The composed_of is way more flexible but the topic is beyond the scope of the article so I would not describe it more.

Struct as an alternative

The struct is a built-in class that provides some functionalities that you might find useful when creating and manipulating value objects. In previous paragraphs, we created a simple Person class:

class Person
  def initialize(name:, age:)
    @name = name
    @age = age
  end

  def adult?
    @age >= 18
  end

  attr_reader :name, :age
end

with the Struct we can implement it in the following way:

Person = Struct.new(:name, :age) do
  def adult?
    age >= 18
  end
end

person = Person.new("John", 17)
person.adult? # => false
person.name # => 'John'
person.age # => 17

another_person = Person.new("John", 17)

person == another_person # => true

if you are using Ruby higher than 2.5 you can use keyword_init option to be able to use keyword arguments along with the Struct:

Person = Struct.new(:name, :age, keyword_init: true) do
  def adult?
    age >= 18
  end
end

person = Person.new(name: 'John', age: 17)

However, while Struct allows you to write some things quicker its attributes are mutable so it breaks one of the most important concepts of value object design pattern. If you don't like Struct but still want to remove some boilerplate from the code, you should familiarize yourself with the Ruby Gems presented below which are another alternative for creating value objects.

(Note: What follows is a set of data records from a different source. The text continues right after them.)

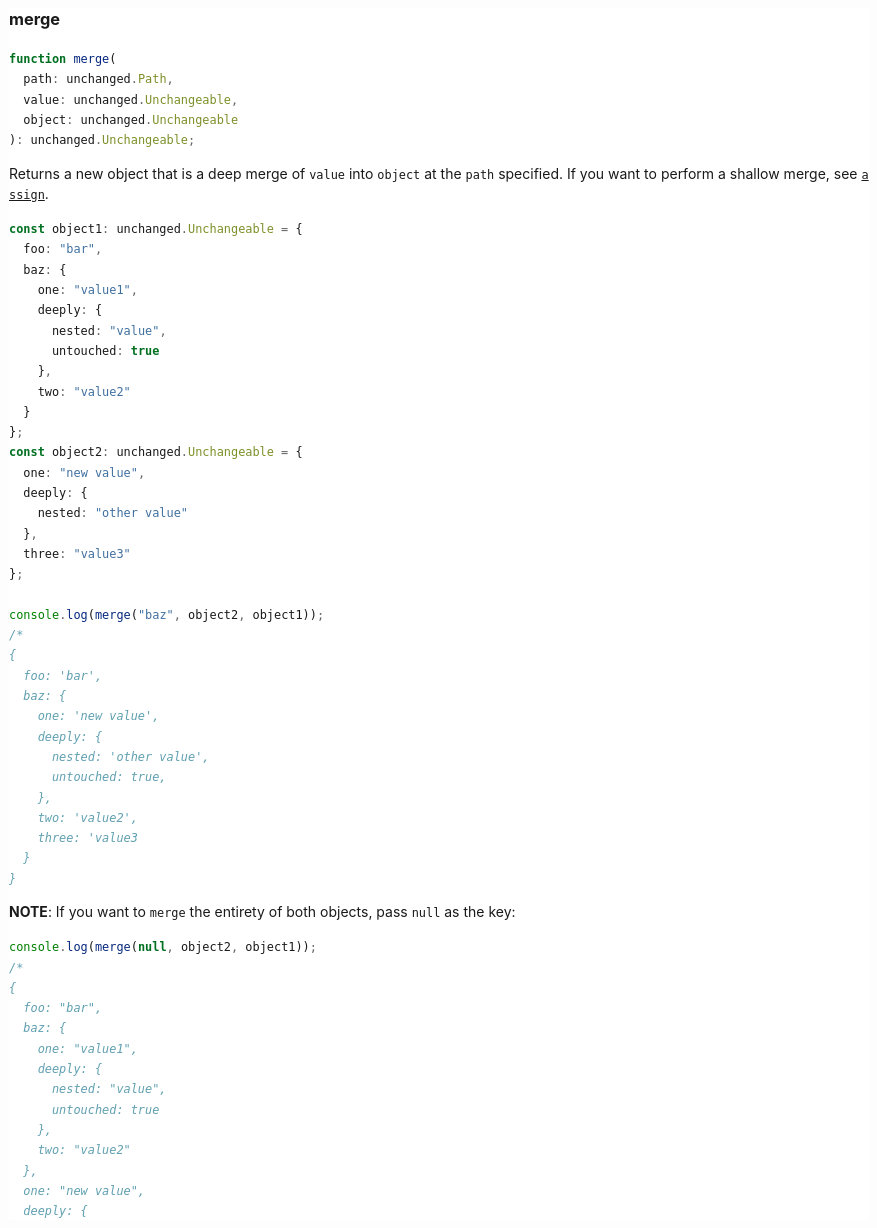 ### merge

```typescript
function merge(
  path: unchanged.Path,
  value: unchanged.Unchangeable,
  object: unchanged.Unchangeable
): unchanged.Unchangeable;
```

Returns a new object that is a deep merge of `value` into `object` at the `path` specified. If you want to perform a shallow merge, see [`assign`](#assign).

```typescript
const object1: unchanged.Unchangeable = {
  foo: "bar",
  baz: {
    one: "value1",
    deeply: {
      nested: "value",
      untouched: true
    },
    two: "value2"
  }
};
const object2: unchanged.Unchangeable = {
  one: "new value",
  deeply: {
    nested: "other value"
  },
  three: "value3"
};

console.log(merge("baz", object2, object1));
/*
{
  foo: 'bar',
  baz: {
    one: 'new value',
    deeply: {
      nested: 'other value',
      untouched: true,
    },
    two: 'value2',
    three: 'value3
  }
}
```

**NOTE**: If you want to `merge` the entirety of both objects, pass `null` as the key:

```typescript
console.log(merge(null, object2, object1));
/*
{
  foo: "bar",
  baz: {
    one: "value1",
    deeply: {
      nested: "value",
      untouched: true
    },
    two: "value2"
  },
  one: "new value",
  deeply: {
```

Ruby gems as an alternative

As I mentioned before, there are some Ruby gems available that make the value objects creation faster and allow for more flexibility. I collected the most useful and popular of them.

Virtus

Source: https://github.com/solnic/virtus

Example:

class Person
  include Virtus.value_object

  values do
    attribute :name, String
    attribute :age, Integer
  end

  def adult?
    age >= 18
  end
end

person = Person.new(name: 'John', age: 17)
another_person = Person.new(name: 'John', age: 17)
person == another_person # => true

Anima

Source: https://github.com/mbj/anima

Example:

class Person
  include Anima.new(:name, :age)

  def adult?
    age >= 18
  end
end

person = Person.new(name: 'John', age: 17)
another_person = Person.new(name: 'John', age: 17)
person == another_person # => true

Value semantics

Source: https://github.com/tomdalling/value_semantics

Example:

class Person
  include ValueSemantics.for_attributes {
    name
    age
  }

  def adult?
    age >= 18
  end
end

person = Person.new(name: 'John', age: 17)
another_person = Person.new(name: 'John', age: 17)
person == another_person # => true

Values

Source: https://github.com/tcrayford/Values

Example:

class Person < Value.new(:name, :age)
  def adult?
    age >= 18
  end
end

person = Person.with(name: 'John', age: 17)
another_person = Person.with(name: 'John', age: 17)
person == another_person # => true

As you can see, there are many gems out there that make the value objects creation easier and more flexible. Some of them allow setting the default values assignment and others not but the most important feature is that they all allow for correct comparison and are immutable so they perfectly fit into the value object design pattern ideology.

Summary

You should now have a high-level overview of the value object design pattern and know what are the rules for building a class that will perfectly fit into this design pattern definition.

There is much more to write about composed_of function provided by Rails or alternative gems such as Virtus but those topics are beyond the scope of the value object so feel free to explore them by ourselves.